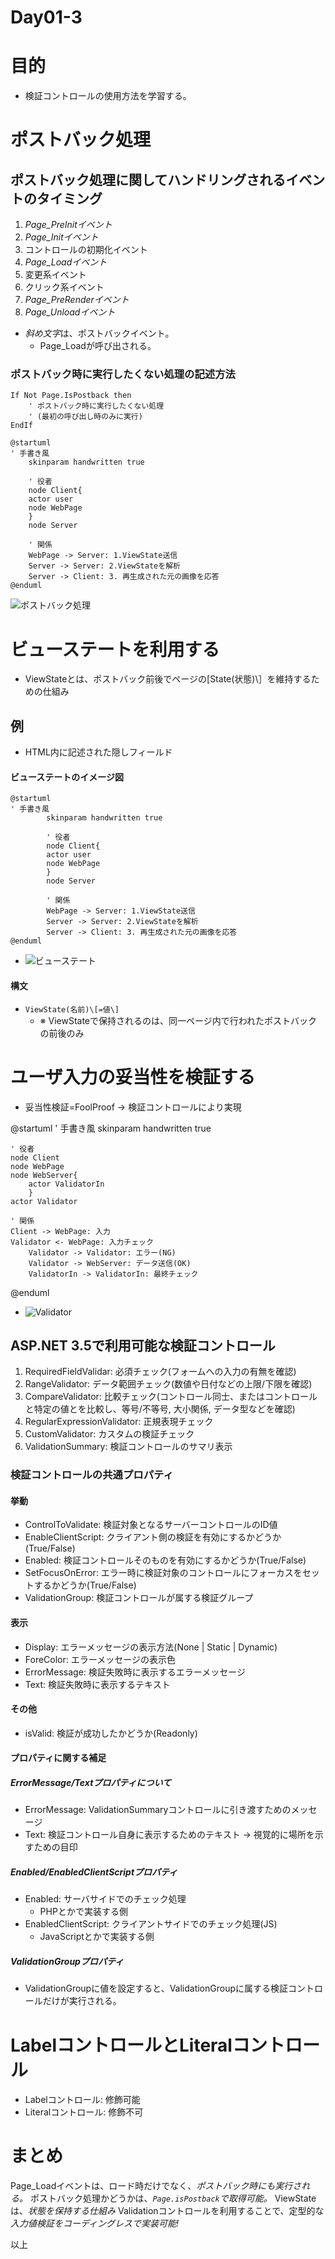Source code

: Day01-3
===

# 目的

- 検証コントロールの使用方法を学習する。

# ポストバック処理

## ポストバック処理に関してハンドリングされるイベントのタイミング

1. *Page\_PreInitイベント*
1. *Page\_Initイベント*
1. コントロールの初期化イベント
1. *Page\_Loadイベント*
1. 変更系イベント
1. クリック系イベント
1. *Page\_PreRenderイベント*
1. *Page\_Unloadイベント*

- *斜め文字*は、ポストバックイベント。
  - Page\_Loadが呼び出される。

### ポストバック時に実行したくない処理の記述方法

	If Not Page.IsPostback then
		' ポストバック時に実行したくない処理
		' (最初の呼び出し時のみに実行)
	EndIf

	@startuml
	' 手書き風
		skinparam handwritten true
		
		' 役者
		node Client{
		actor user
		node WebPage
		}
		node Server
		
		' 関係
		WebPage -> Server: 1.ViewState送信
		Server -> Server: 2.ViewStateを解析
		Server -> Client: 3. 再生成された元の画像を応答
	@enduml

![ポストバック処理](./img/Day01/001.png)

# ビューステートを利用する

- ViewStateとは、ポストバック前後でページの\[State(状態)\］を維持するための仕組み

## 例

- HTML内に記述された隠しフィールド

	<input type="hidden" name="_VIEWSTATE" id="_VIEWSTATE" value="sGhnOwaGjoirgojgjaeojlabheiobReJwaoe" />

#### ビューステートのイメージ図

	@startuml
	' 手書き風
			skinparam handwritten true
			
			' 役者
			node Client{
			actor user
			node WebPage
			}
			node Server
			
			' 関係
			WebPage -> Server: 1.ViewState送信
			Server -> Server: 2.ViewStateを解析
			Server -> Client: 3. 再生成された元の画像を応答
	@enduml

- ![ビューステート](./img/Day01/002.png)

#### 構文

- `ViewState(名前)\[=値\]`
  - ※ ViewStateで保持されるのは、同一ページ内で行われたポストバックの前後のみ

# ユーザ入力の妥当性を検証する

- 妥当性検証=FoolProof -> 検証コントロールにより実現

@startuml
' 手書き風
	skinparam handwritten true

	' 役者
	node Client
	node WebPage
	node WebServer{
        actor ValidatorIn
        }
	actor Validator

	' 関係
	Client -> WebPage: 入力
	Validator <- WebPage: 入力チェック
        Validator -> Validator: エラー(NG)
        Validator -> WebServer: データ送信(OK)
        ValidatorIn -> ValidatorIn: 最終チェック
@enduml

- ![Validator](./img/Day01/003.png)

## ASP.NET 3.5で利用可能な検証コントロール

1. RequiredFieldValidar: 必須チェック(フォームへの入力の有無を確認)
1. RangeValidator: データ範囲チェック(数値や日付などの上限/下限を確認)
1. CompareValidator: 比較チェック(コントロール同士、またはコントロールと特定の値とを比較し、等号/不等号, 大小関係, データ型などを確認)
1. RegularExpressionValidator: 正規表現チェック
1. CustomValidator: カスタムの検証チェック
1. ValidationSummary: 検証コントロールのサマリ表示

### 検証コントロールの共通プロパティ

#### 挙動

- ControlToValidate: 検証対象となるサーバーコントロールのID値
- EnableClientScript: クライアント側の検証を有効にするかどうか(True/False)
- Enabled: 検証コントロールそのものを有効にするかどうか(True/False)
- SetFocusOnError: エラー時に検証対象のコントロールにフォーカスをセットするかどうか(True/False)
- ValidationGroup: 検証コントロールが属する検証グループ

#### 表示

- Display: エラーメッセージの表示方法(None | Static | Dynamic)
- ForeColor: エラーメッセージの表示色
- ErrorMessage: 検証失敗時に表示するエラーメッセージ
- Text: 検証失敗時に表示するテキスト

#### その他

- isValid: 検証が成功したかどうか(Readonly)

#### プロパティに関する補足

##### ErrorMessage/Textプロパティについて

- ErrorMessage: ValidationSummaryコントロールに引き渡すためのメッセージ
- Text: 検証コントロール自身に表示するためのテキスト -> 視覚的に場所を示すための目印

##### Enabled/EnabledClientScriptプロパティ

- Enabled: サーバサイドでのチェック処理
  - PHPとかで実装する側
- EnabledClientScript: クライアントサイドでのチェック処理(JS)
  - JavaScriptとかで実装する側

##### ValidationGroupプロパティ

- ValidationGroupに値を設定すると、ValidationGroupに属する検証コントロールだけが実行される。

# LabelコントロールとLiteralコントロール

- Labelコントロール: 修飾可能
- Literalコントロール: 修飾不可

# まとめ

Page\_Loadイベントは、ロード時だけでなく、*ポストバック時にも実行される。*
ポストバック処理かどうかは、*`Page.isPostback`で取得可能。*
ViewStateは、*状態を保持する仕組み*
Validationコントロールを利用することで、定型的な*入力値検証をコーディングレスで実装可能!*

以上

-.-.-

Write out the listing above again, exactly, but with no pictures in the copy.

[Task response]
Source code

: Day01-3
===

# 目的

- 検証コントロールの使用方法を学習する。

# ポストバック処理

## ポストバック処理に関してハンドリングされるイベントのタイミング

1. *Page\_PreInitイベント*
1. *Page\_Initイベント*
1. コントロールの初期化イベント
1. *Page\_Loadイベント*
1. 変更系イベント
1. クリック系イベント
1. *Page\_PreRenderイベント*
1. *Page\_Unloadイベント*

- *斜め文字*は、ポストバックイベント。
  - Page\_Loadが呼び出される。

### ポストバック時に実行したくない処理の記述方法

	If Not Page.IsPostback then
		' ポストバック時に実行したくない処理
		' (最初の呼び出し時のみに実行)
	EndIf

	@startuml
	' 手書き風
		skinparam handwritten true
		
		' 役者
		node Client{
		actor user
		node WebPage
		}
		node Server
		
		' 関係
		WebPage -> Server: 1.ViewState送信
		Server -> Server: 2.ViewStateを解析
		Server -> Client: 3. 再生成された元の画像を応答
	@enduml

![ポストバック処理](./img/Day01/001.png)

# ビューステートを利用する

- ViewStateとは、ポストバック前後でページの\[State(状態)\］を維持するための仕組み

## 例

- HTML内に記述された隠しフィールド

	<input type="hidden" name="_VIEWSTATE" id="_VIEWSTATE" value="sGhnOwaGjoirgojgjaeojlabheiobReJwaoe" />

#### ビューステートのイメージ図

	@startuml
	' 手書き風
			skinparam handwritten true
			
			' 役者
			node Client{
			actor user
			node WebPage
			}
			node Server
			
			' 関係
			WebPage -> Server: 1.ViewState送信
			Server -> Server: 2.ViewStateを解析
			Server -> Client: 3. 再生成された元の画像を応答
	@enduml

- ![ビューステート](./img/Day01/002.png)

#### 構文

- `ViewState(名前)\[=値\]`
  - ※ ViewStateで保持されるのは、同一ページ内で行われたポストバックの前後のみ

# ユーザ入力の妥当性を検証する

- 妥当性検証=FoolProof -> 検証コントロールにより実現

@startuml
' 手書き風
	skinparam handwritten true

	' 役者
	node Client
	node WebPage
	node WebServer{
        actor ValidatorIn
        }
	actor Validator

	' 関係
	Client -> WebPage: 入力
	Validator <- WebPage: 入力チェック
        Validator -> Validator: エラー(NG)
        Validator -> WebServer: データ送信(OK)
        ValidatorIn -> ValidatorIn: 最終チェック
@enduml

- ![Validator](./img/Day01/003.png)

## ASP.NET 3.5で利用可能な検証コントロール

1. RequiredFieldValidar: 必須チェック(フォームへの入力の有無を確認)
1. RangeValidator: データ範囲チェック(数値や日付などの上限/下限を確認)
1. CompareValidator: 比較チェック(コントロール同士、またはコントロールと特定の値とを比較し、等号/不等号, 大小関係, データ型などを確認)
1. RegularExpressionValidator: 正規表現チェック
1. CustomValidator: カスタムの検証チェック
1. ValidationSummary: 検証コントロールのサマリ表示

### 検証コントロールの共通プロパティ

#### 挙動

- ControlToValidate: 検証対象となるサーバーコントロールのID値
- EnableClientScript: クライアント側の検証を有効にするかどうか(True/False)
- Enabled: 検証コントロールそのものを有効にするかどうか(True/False)
- SetFocusOnError: エラー時に検証対象のコントロールにフォーカスをセットするかどうか(True/False)
- ValidationGroup: 検証コントロールが属する検証グループ

#### 表示

- Display: エラーメッセージの表示方法(None | Static | Dynamic)
- ForeColor: エラーメッセージの表示色
- ErrorMessage: 検証失敗時に表示するエラーメッセージ
- Text: 検証失敗時に表示するテキスト

#### その他

- isValid: 検証が成功したかどうか(Readonly)

#### プロパティに関する補足

##### ErrorMessage/Textプロパティについて

- ErrorMessage: ValidationSummaryコントロールに引き渡すためのメッセージ
- Text: 検証コントロール自身に表示するためのテキスト -> 視覚的に場所を示すための目印

##### Enabled/EnabledClientScriptプロパティ

- Enabled: サーバサイドでのチェック処理
  - PHPとかで実装する側
- EnabledClientScript: クライアントサイドでのチェック処理(JS)
  - JavaScriptとかで実装する側

##### ValidationGroupプロパティ

- ValidationGroupに値を設定すると、ValidationGroupに属する検証コントロールだけが実行される。

# LabelコントロールとLiteralコントロール

- Labelコントロール: 修飾可能
- Literalコントロール: 修飾不可

# まとめ

Page\_Loadイベントは、ロード時だけでなく、*ポストバック時にも実行される。*
ポストバック処理かどうかは、*`Page.isPostback`で取得可能。*
ViewStateは、*状態を保持する仕組み*
Validationコントロールを利用することで、定型的な*入力値検証をコーディングレスで実装可能!*

以上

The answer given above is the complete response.